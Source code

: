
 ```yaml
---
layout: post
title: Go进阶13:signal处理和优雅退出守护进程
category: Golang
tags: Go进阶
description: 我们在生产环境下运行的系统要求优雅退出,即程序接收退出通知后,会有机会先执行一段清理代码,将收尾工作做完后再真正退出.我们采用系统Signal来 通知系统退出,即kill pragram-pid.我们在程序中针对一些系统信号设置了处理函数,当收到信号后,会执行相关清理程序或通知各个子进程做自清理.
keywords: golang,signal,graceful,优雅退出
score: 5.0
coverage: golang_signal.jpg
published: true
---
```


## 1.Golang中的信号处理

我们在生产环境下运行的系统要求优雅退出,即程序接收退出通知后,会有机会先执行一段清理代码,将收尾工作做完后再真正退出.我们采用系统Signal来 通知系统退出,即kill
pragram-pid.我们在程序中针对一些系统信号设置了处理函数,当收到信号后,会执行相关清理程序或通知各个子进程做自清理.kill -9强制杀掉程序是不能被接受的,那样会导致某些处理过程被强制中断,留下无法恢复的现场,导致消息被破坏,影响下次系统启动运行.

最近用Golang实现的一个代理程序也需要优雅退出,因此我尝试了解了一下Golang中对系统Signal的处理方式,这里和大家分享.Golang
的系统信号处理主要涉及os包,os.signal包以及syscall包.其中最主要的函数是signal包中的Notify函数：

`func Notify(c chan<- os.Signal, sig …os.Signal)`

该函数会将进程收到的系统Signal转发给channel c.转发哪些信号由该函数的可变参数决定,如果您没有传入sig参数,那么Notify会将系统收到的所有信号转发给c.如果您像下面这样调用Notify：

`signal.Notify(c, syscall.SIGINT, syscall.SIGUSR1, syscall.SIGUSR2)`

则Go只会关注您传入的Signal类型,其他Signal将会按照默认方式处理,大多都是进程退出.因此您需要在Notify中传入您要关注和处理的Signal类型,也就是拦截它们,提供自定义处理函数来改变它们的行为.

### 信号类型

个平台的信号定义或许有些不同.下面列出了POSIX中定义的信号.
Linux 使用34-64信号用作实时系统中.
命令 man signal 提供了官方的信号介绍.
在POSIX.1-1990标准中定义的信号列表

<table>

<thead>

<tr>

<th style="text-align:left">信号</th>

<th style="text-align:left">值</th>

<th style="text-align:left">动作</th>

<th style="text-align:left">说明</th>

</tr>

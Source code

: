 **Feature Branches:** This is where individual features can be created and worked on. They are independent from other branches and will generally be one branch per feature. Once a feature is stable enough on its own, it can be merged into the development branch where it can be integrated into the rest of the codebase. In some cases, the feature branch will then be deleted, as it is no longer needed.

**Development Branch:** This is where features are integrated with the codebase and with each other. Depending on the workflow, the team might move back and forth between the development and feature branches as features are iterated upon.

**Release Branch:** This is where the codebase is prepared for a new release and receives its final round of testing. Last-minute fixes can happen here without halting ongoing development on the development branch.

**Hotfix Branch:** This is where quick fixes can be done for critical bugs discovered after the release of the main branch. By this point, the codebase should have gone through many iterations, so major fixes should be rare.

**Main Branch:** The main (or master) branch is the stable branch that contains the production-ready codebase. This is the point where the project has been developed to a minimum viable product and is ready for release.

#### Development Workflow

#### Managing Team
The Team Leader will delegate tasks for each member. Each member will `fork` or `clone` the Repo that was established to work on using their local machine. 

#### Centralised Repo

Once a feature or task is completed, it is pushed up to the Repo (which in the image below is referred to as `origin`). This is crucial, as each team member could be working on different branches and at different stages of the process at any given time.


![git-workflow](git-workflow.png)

THE TASK: Reproduce word for word only the first line of the listing above and each line after it through the line with "chan<- os.Signal, sig".

YOUR SOLUTION:
Source code

:
 ```yaml
---
layout: post
title: Go进阶13:signal处理和优雅退出守护进程
category: Golang
tags: Go进阶
description: 我们在生产环境下运行的系统要求优雅退出,即程序接收退出通知后,会有机会先执行一段清理代码,将收尾工作做完后再真正退出.我们采用系统Signal来 通知系统退出,即kill pragram-pid.我们在程序中针对一些系统信号设置了处理函数,当收到信号后,会执行相关清理程序或通知各个子进程做自清理.
keywords: golang,signal,graceful,优雅退出
score: 5.0
coverage: golang_signal.jpg
published: true
---
```


## 1.Golang中的信号处理

我们在生产环境下运行的系统要求优雅退出,即程序接收退出通知后,会有机会先执行一段清理代码,将收尾工作做完后再真正退出.我们采用系统Signal来 通知系统退出,即kill
pragram-pid.我们在程序中针对一些系统信号设置了处理函数,当收到信号后,会执行相关清理程序或通知各个子进程做自清理.kill -9强制杀掉程序是不能被接受的,那样会导致某些处理过程被强制中断,留下无法恢复的现场,导致消息被破坏,影响下次系统启动运行.

最近用Golang实现的一个代理程序也需要优雅退出,因此我尝试了解了一下Golang中对系统Signal的处理方式,这里和大家分享.Golang
的系统信号处理主要涉及os包,os.signal包以及syscall包.其中最主要的函数是signal包中的Notify函数：

`func Notify(c chan<- os.Signal, sig …os.Signal)`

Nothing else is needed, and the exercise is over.